Stafford Slick’s response to this story – and the accompanying one on Phil Dalhausser – was exactly what you’d expect from an American blocker not named Jake Gibb or Phil Dalhausser.
“They’re annoying,” he wrote. “And I don’t like them.”
He’s joking, of course, though like any joke, there’s at least a kernel of half-truth in there. It is undeniably annoying, at the very least, for any American blocker to have competed against Dalhausser and Gibb this past decade, particularly when that decade happens to be your athletic prime as well.
Actually, Slick wrote, “don’t you mean two decades?”

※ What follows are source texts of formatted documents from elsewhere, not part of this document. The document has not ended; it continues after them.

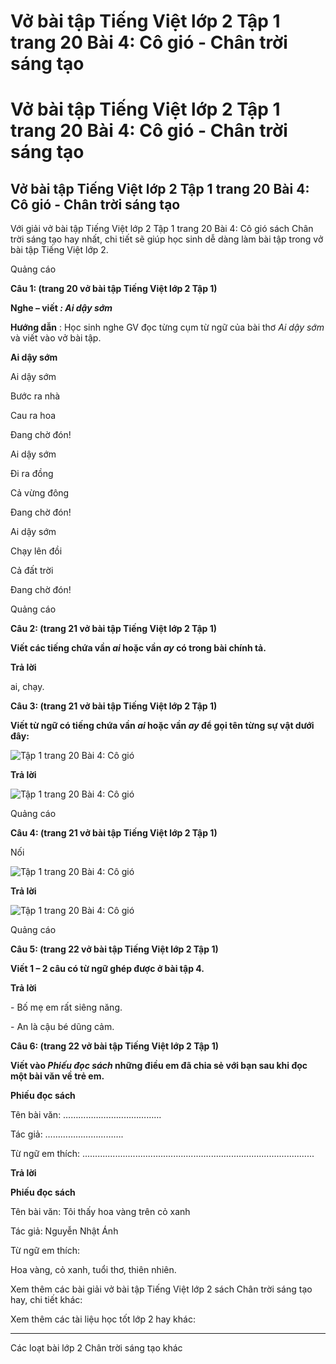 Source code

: # Vở bài tập Tiếng Việt lớp 2 Tập 1 trang 20 Bài 4: Cô gió - Chân trời sáng tạo

# Vở bài tập Tiếng Việt lớp 2 Tập 1 trang 20 Bài 4: Cô gió - Chân trời sáng tạo

## Vở bài tập Tiếng Việt lớp 2 Tập 1 trang 20 Bài 4: Cô gió - Chân trời sáng tạo

Với giải vở bài tập Tiếng Việt lớp 2 Tập 1 trang 20 Bài 4: Cô gió sách Chân trời sáng tạo hay nhất, chi tiết sẽ giúp học sinh dễ dàng làm bài tập trong vở bài tập Tiếng Việt lớp 2.

Quảng cáo

**Câu 1: (trang 20 vở bài tập Tiếng Việt lớp 2 Tập 1)**

**Nghe – viết _: Ai dậy sớm_**

**Hướng dẫn** : Học sinh nghe GV đọc từng cụm từ ngữ của bài thơ _Ai dậy sớm_ và viết vào vở bài tập.

**Ai dậy sớm**

Ai dậy sớm

Bước ra nhà

Cau ra hoa

Đang chờ đón!

  


Ai dậy sớm

Đi ra đồng

Cả vừng đông

Đang chờ đón!

  


Ai dậy sớm

Chạy lên đồi

Cả đất trời

Đang chờ đón!

Quảng cáo

**Câu 2: (trang 21 vở bài tập Tiếng Việt lớp 2 Tập 1)**

**Viết các tiếng chứa vần _ai_ hoặc vần _ay_ có trong bài chính tả.**

**Trả lời**

ai, chạy.

**Câu 3: (trang 21 vở bài tập Tiếng Việt lớp 2 Tập 1)**

**Viết từ ngữ có tiếng chứa vần _ai_ hoặc vần _ay_ để gọi tên từng sự vật dưới đây:**

![Tập 1 trang 20 Bài 4: Cô gió](https://vietjack.com/vbt-tieng-viet-2-ct/images/bai-4-co-gio.png)

**Trả lời**

![Tập 1 trang 20 Bài 4: Cô gió](https://vietjack.com/vbt-tieng-viet-2-ct/images/bai-4-1-co-gio.png)

Quảng cáo

**Câu 4: (trang 21 vở bài tập Tiếng Việt lớp 2 Tập 1)**

Nối

![Tập 1 trang 20 Bài 4: Cô gió](https://vietjack.com/vbt-tieng-viet-2-ct/images/bai-4-2-co-gio.png)

**Trả lời**

![Tập 1 trang 20 Bài 4: Cô gió](https://vietjack.com/vbt-tieng-viet-2-ct/images/bai-4-3-co-gio.png)

Quảng cáo

**Câu 5: (trang 22 vở bài tập Tiếng Việt lớp 2 Tập 1)**

**Viết 1 – 2 câu có từ ngữ ghép được ở bài tập 4.**

**Trả lời**

\- Bố mẹ em rất siêng năng.

\- An là cậu bé dũng cảm.

**Câu 6: (trang 22 vở bài tập Tiếng Việt lớp 2 Tập 1)**

**Viết vào _Phiếu đọc sách_ những điều em đã chia sẻ với bạn sau khi đọc một bài văn về trẻ em.**

**Phiếu đọc sách**

Tên bài văn: …………………………………

Tác giả: ………………………….

Từ ngữ em thích: ............................................................................................

**Trả lời**

**Phiếu đọc sách**

Tên bài văn: Tôi thấy hoa vàng trên cỏ xanh

Tác giả: Nguyễn Nhật Ánh

Từ ngữ em thích:

Hoa vàng, cỏ xanh, tuổi thơ, thiên nhiên.

Xem thêm các bài giải vở bài tập Tiếng Việt lớp 2 sách Chân trời sáng tạo hay, chi tiết khác:

Xem thêm các tài liệu học tốt lớp 2 hay khác:

* * *

Các loạt bài lớp 2 Chân trời sáng tạo khác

Ah, yes, yes we do. Two decades is, incredibly, nearly how long their dominance as the unquestioned top blockers in the United States has been. It’s Gibb, however, who’s technically been at it longer, Gibb who won first.
Austin of 2004 is when Gibb claimed victory. His first match of that tournament? Against a wiry young man named Phil Dalhausser.
Prior to that win, Ryan Mariano had the best laid plans for his future. In 2003, he had been splitting his time between playing professionally indoors overseas before returning to the beach to finish out the AVP season. Gibb had recently moved from Utah to Southern California, was still somewhat unknown, somewhat raw. Mariano was going to be the first to discover him.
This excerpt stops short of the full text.